Le groupe Tria renoue avec le négoce, son activité originelle. Depuis le début de l’année, elle importe de Chine quatre gammes de thé commercialisées sous son propre label (Tria). Elle en fait de même pour la conserve de thon fournie par un partenaire commercial installé au Sénégal. Ce dernier produit représente actuellement près de 5 % du chiffre d’affaires global de l’entreprise. Mais, pour l’instant, les opérations (thé et conserve) portent sur quelques conteneurs seulement.

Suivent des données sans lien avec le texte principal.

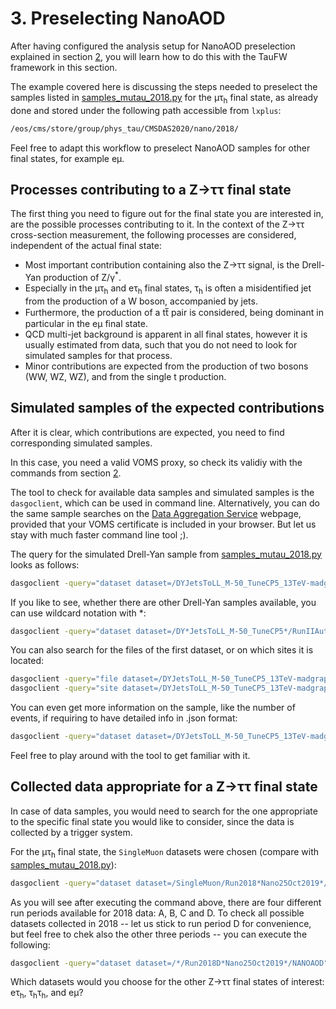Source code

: # 3. Preselecting NanoAOD

After having configured the analysis setup for NanoAOD preselection explained in section [2](configuration.md#configuration-done-once-per-desired-change),
you will learn how to do this with the TauFW framework in this section.

The example covered here is discussing the steps needed to preselect the samples listed in [samples_mutau_2018.py](../../PicoProducer/samples/CMSDAS2020/samples_mutau_2018.py)
for the &mu;&tau;<sub>h</sub> final state, as already done and stored under the following path accessible from `lxplus`:

```sh
/eos/cms/store/group/phys_tau/CMSDAS2020/nano/2018/
```

Feel free to adapt this workflow to preselect NanoAOD samples for other final states, for example e&mu;.

## Processes contributing to a Z&rarr;&tau;&tau; final state

The first thing you need to figure out for the final state you are interested in, are the possible processes contributing to it.
In the context of the Z&rarr;&tau;&tau; cross-section measurement, the following processes are considered, independent of the actual final state:

+ Most important contribution containing also the Z&rarr;&tau;&tau; signal, is the Drell-Yan production of Z/&gamma;<sup>&ast;</sup>.
+ Especially in the &mu;&tau;<sub>h</sub> and e&tau;<sub>h</sub> final states, &tau;<sub>h</sub> is often a misidentified jet from the production of a W boson, accompanied by jets.
+ Furthermore, the production of a tt&#773; pair is considered, being dominant in particular in the e&mu; final state.
+ QCD multi-jet background is apparent in all final states, however it is usually estimated from data, such that you do not need to look for simulated samples for that process.
+ Minor contributions are expected from the production of two bosons (WW, WZ, WZ), and from the single t production.

## Simulated samples of the expected contributions

After it is clear, which contributions are expected, you need to find corresponding simulated samples.

In this case, you need a valid VOMS proxy, so check its validiy with the commands from section [2](configuration.md#configuration-after-new-login-or-in-a-new-terminal).

The tool to check for available data samples and simulated samples is the `dasgoclient`, which can be used in command line. Alternatively, you can do the same sample searches
on the [Data Aggregation Service](https://cmsweb.cern.ch/das/) webpage, provided that your VOMS certificate is included in your browser.
But let us stay with much faster command line tool ;).

The query for the simulated Drell-Yan sample from [samples_mutau_2018.py](../../PicoProducer/samples/CMSDAS2020/samples_mutau_2018.py) looks as follows:

```sh
dasgoclient -query="dataset dataset=/DYJetsToLL_M-50_TuneCP5_13TeV-madgraphMLM-pythia8/RunIIAutumn18NanoAODv6-Nano25Oct2019_102X_upgrade2018_realistic_v20-v1/NANOAODSIM"
```

If you like to see, whether there are other Drell-Yan samples available, you can use wildcard notation with &ast;:

```sh
dasgoclient -query="dataset dataset=/DY*JetsToLL_M-50_TuneCP5*/RunIIAutumn18NanoAODv6-Nano25Oct2019_102X_upgrade2018_realistic_v20*/NANOAODSIM"
```

You can also search for the files of the first dataset, or on which sites it is located:

```sh
dasgoclient -query="file dataset=/DYJetsToLL_M-50_TuneCP5_13TeV-madgraphMLM-pythia8/RunIIAutumn18NanoAODv6-Nano25Oct2019_102X_upgrade2018_realistic_v20-v1/NANOAODSIM"
dasgoclient -query="site dataset=/DYJetsToLL_M-50_TuneCP5_13TeV-madgraphMLM-pythia8/RunIIAutumn18NanoAODv6-Nano25Oct2019_102X_upgrade2018_realistic_v20-v1/NANOAODSIM"
```

You can even get more information on the sample, like the number of events, if requiring to have detailed info in .json format:

```sh
dasgoclient -query="dataset dataset=/DYJetsToLL_M-50_TuneCP5_13TeV-madgraphMLM-pythia8/RunIIAutumn18NanoAODv6-Nano25Oct2019_102X_upgrade2018_realistic_v20-v1/NANOAODSIM" -json
```

Feel free to play around with the tool to get familiar with it.

## Collected data appropriate for a Z&rarr;&tau;&tau; final state

In case of data samples, you would need to search for the one appropriate to the specific final state you would like to consider, since the data is collected by a trigger system.

For the &mu;&tau;<sub>h</sub> final state, the `SingleMuon` datasets were chosen (compare with [samples_mutau_2018.py](../../PicoProducer/samples/CMSDAS2020/samples_mutau_2018.py)):

```sh
dasgoclient -query="dataset dataset=/SingleMuon/Run2018*Nano25Oct2019*/NANOAOD"
```

As you will see after executing the command above, there are four different run periods available for 2018 data: A, B, C and D. To check all possible datasets collected in 2018
-- let us stick to run period D for convenience, but feel free to chek also the other three periods -- you can execute the following:

```sh
dasgoclient -query="dataset dataset=/*/Run2018D*Nano25Oct2019*/NANOAOD"
```
Which datasets would you choose for the other Z&rarr;&tau;&tau; final states of interest: e&tau;<sub>h</sub>, &tau;<sub>h</sub>&tau;<sub>h</sub>, and e&mu;?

Selon Tsouli Kamal Abderrazak, son DG, il s’agit en effet «d’opérations test, appelées, bien entendu, à se développer».
Le retour de Tria, appelée au départ Groupe Jamaleddine (alors importateur de thé), se situe dans le cadre de la diversification de l’offre de produits alimentaires. Parallèlement, la société cherche à optimiser le réseau de distribution géré par LaDistri, une de ses filiales.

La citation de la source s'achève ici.